Pembrokeshire Duels

By Simon Hancock Calendar

Simon Hancock is a local historian with a passion for tales of Pembrokeshire. Here he tells of the conventions and traditions of duelling in the county exclusively for our Bluestone Blog. 

When we think of duels we immediately conjure up in our imaginations scenes of eighteenth-century gentlemen in powdered wigs attended by seconds preparing to do battle with swords or pistols regarding some minor and often trivial point of sc-called ‘honour.’ 

Men, and very occasionally women had always sought to resolve differences by combat even back to Celtic times and in the Middle Ages single combat was acceptable. The conventions of almost courtly duelling which emerged from the seventeenth century onwards. Duels were fought over matters of honour between men of equal rank. Any disagreement between a gentleman and social inferior could be laughed off without any loss of face. Such was society then.

Swords were used in earlier duels but by the nineteenth century we find pistols as the only weapons used in Pembrokeshire duels. The first recorded duel in Pembrokeshire history occurred on 4th April 1683 in the last years of the reign of King Charles II when two gentlemen of London, Vaughan Phillips and Thomas Roach fought with swords on The Marsh roughly when the local authority offices are today. Another duel took place which resulted in the death of Thomas Howard in the seventeenth century. If you go to St. Michael’s Church, Rudbaxton you see his image pointing to a red mark on his breast. This is an allusion to a pistol shot or stab wound which caused his untimely death.

No fewer than three famous Pembrokeshire duels took place in the 1790s. On 15 March 1791 a duel was fought in Withybush Park near Haverfordwest between Captain Thomas Picton of Poyston and Hassel. Captain Picton was shot with a leaden pistol shot in his shoulder near his neck and was dangerously wounded.
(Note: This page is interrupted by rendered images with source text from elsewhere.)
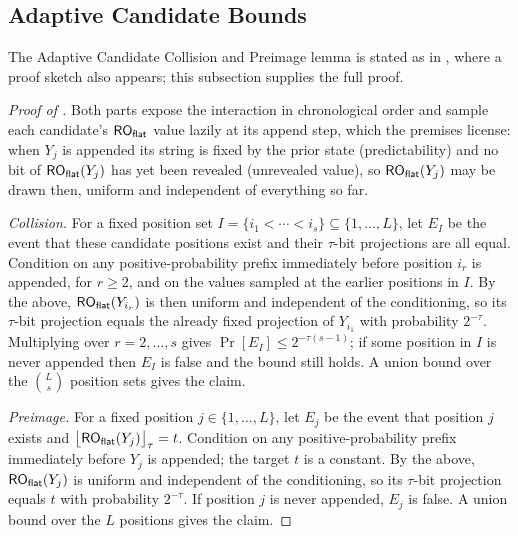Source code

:\subsection{Adaptive Candidate Bounds}
\label{app:lem-candidate-collisions}

The Adaptive Candidate Collision and Preimage lemma is stated as
 in ,
where a proof sketch also appears; this subsection supplies the full
proof.

\begin{proof}[Proof of ]
Both parts expose the interaction in chronological order and sample each
candidate's $\ROflat$ value lazily at its append step, which the premises
license: when $Y_j$ is appended its string is fixed by the prior state
(predictability) and no bit of $\ROflat(Y_j)$ has yet been
revealed (unrevealed value), so $\ROflat(Y_j)$ may be drawn then, uniform
and independent of everything so far.

\emph{Collision.} For a fixed position set $I = \{i_1 < \cdots < i_s\}
\subseteq \{1,\dots,L\}$, let $E_I$ be the event that these candidate
positions exist and their $\tau$-bit projections are all equal. Condition
on any positive-probability prefix immediately before position $i_r$ is
appended, for $r \geq 2$, and on the values sampled at the earlier
positions in $I$. By the above, $\ROflat(Y_{i_r})$ is then uniform and
independent of the conditioning, so its $\tau$-bit projection equals the
already fixed projection of $Y_{i_1}$ with probability $2^{-\tau}$.
Multiplying over $r = 2,\dots,s$ gives $\Pr[E_I] \leq 2^{-\tau(s-1)}$; if
some position in $I$ is never appended then $E_I$ is false and the bound
still holds. A union bound over the $\binom{L}{s}$ position sets gives
the claim.

\emph{Preimage.} For a fixed position $j \in \{1,\dots,L\}$, let $E_j$
be the event that position $j$ exists and
$\bigl\lfloor \ROflat(Y_j) \bigr\rfloor_\tau = t$. Condition on any
positive-probability prefix immediately before $Y_j$ is appended; the
target $t$ is a constant. By the above, $\ROflat(Y_j)$ is uniform and
independent of the conditioning, so its $\tau$-bit projection equals $t$
with probability $2^{-\tau}$. If position $j$ is never appended, $E_j$ is
false. A union bound over the $L$ positions gives the claim.


\end{proof}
He obviously recovered and resumed his distinguished if highly controversial military career. He died on the field at Waterloo on 18 June 1815.

The second local duel of the 1790s was that involving the circumstances of the French invasion near Fishguard in 1797. During the early manoeuvring after the landing the decision of Lieutenant Colonel Knox to retreat from the town with his Fencibles came in for withering criticism so that later, a group of Pembrokeshire yeomanry officers stated their intention to resign their commissions rather than serve under Knox at a future date. His leadership was ‘ignorant of duty and want of judgement.’ Knox was relieved of his command and noting the name of the officer at the head of the list, Lord Cawdor, he sent a servant to Stackpole Court calling for satisfaction. 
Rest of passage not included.